Dr Graham explains that pulse oximeters, which accurately measure blood oxygen levels, are commonly utilised in Australia. However, hospitals located in low and middle-income countries are often not equipped with good-quality devices.
Dr Graham hopes that the findings from the study will encourage policy-makers and healthcare workers in low and middle-income countries to consider increasing the use of oxygen therapy and oxygen measuring instruments. This will have a huge impact on sick children.
“Our modellings suggest that better use of oxygen monitoring and therapy in the 12 highest mortality countries in the world could prevent up to 148,000 child pneumonia deaths annually,” he said. “Our study also suggests there are thousands more children and neonates with illnesses besides pneumonia that could also benefit.”
The Centre for International Child Health – which is based at the University of Melbourne – is leading the development and implementation of solar-powered oxygen delivery systems hospitals located in Papua New Guinea and Nigeria.
Dr. Graham also notes that training nurses to measure and supply oxygen are simple technologies that have the potential to save hundreds of thousands of children’s lives.

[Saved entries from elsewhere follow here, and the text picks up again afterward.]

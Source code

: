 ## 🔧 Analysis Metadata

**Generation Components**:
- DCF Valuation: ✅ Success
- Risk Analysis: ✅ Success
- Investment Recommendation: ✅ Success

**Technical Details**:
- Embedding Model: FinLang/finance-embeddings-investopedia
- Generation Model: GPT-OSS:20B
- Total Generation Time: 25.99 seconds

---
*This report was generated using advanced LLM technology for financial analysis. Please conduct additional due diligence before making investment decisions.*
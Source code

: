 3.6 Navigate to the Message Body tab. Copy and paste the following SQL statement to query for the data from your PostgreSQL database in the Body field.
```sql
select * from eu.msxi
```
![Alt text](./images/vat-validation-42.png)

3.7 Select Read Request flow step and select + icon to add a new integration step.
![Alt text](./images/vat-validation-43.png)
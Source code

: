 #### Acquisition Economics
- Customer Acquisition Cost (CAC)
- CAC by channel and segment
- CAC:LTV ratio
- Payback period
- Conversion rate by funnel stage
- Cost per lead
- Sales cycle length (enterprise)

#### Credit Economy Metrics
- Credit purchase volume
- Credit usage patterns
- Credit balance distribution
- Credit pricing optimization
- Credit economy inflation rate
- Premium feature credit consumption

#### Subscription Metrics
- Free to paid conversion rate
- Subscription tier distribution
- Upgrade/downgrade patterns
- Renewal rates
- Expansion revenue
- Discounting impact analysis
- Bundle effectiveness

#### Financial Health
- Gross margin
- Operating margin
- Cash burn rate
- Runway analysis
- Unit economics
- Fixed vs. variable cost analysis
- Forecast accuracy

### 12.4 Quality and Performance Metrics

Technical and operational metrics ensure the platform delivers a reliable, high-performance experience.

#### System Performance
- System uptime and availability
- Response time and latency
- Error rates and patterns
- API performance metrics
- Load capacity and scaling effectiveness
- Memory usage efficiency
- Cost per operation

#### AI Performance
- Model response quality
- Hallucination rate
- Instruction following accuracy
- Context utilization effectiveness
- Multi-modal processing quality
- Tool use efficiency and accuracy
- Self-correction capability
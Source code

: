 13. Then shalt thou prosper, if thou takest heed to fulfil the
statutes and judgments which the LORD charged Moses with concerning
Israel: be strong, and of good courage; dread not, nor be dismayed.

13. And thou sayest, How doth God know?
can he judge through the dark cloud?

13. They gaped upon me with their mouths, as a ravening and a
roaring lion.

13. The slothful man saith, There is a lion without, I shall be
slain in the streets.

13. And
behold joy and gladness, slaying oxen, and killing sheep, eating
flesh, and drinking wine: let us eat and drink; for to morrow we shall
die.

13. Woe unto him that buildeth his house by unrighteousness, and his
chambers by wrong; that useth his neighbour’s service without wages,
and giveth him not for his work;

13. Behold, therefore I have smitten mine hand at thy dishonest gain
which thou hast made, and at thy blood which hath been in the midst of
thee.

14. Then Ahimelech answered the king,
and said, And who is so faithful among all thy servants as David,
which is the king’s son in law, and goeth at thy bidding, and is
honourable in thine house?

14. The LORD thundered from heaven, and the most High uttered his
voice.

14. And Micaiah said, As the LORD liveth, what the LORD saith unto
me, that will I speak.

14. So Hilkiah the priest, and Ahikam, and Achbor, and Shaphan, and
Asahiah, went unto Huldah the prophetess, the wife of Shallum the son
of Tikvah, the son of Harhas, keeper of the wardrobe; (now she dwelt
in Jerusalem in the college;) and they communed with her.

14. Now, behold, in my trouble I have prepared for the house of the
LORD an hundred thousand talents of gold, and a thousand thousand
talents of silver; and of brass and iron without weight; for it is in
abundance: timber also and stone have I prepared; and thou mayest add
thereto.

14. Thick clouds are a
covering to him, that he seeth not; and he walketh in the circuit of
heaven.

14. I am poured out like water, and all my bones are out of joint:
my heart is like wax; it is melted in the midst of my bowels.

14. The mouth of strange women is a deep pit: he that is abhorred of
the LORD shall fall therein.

“In sub-Sahara Nigeria, one in 10 children dies before their fifth birthday and the biggest killer of Nigerian children is pneumonia. Nigerian children make up one-sixth of under-five pneumonia deaths globally. The first step to preventing these deaths is detecting low blood oxygen,” Dr. Graham said.
Researchers from the University College Hospital in Nigeria, University of Melbourne, The Royal Children’s Hospital, University of Ibadan in Nigeria, Ashdown Consultants in the UK, World Health Organisation in Switzerland and the Bill and Melinda Gates Foundation in the US also contributed to the findings.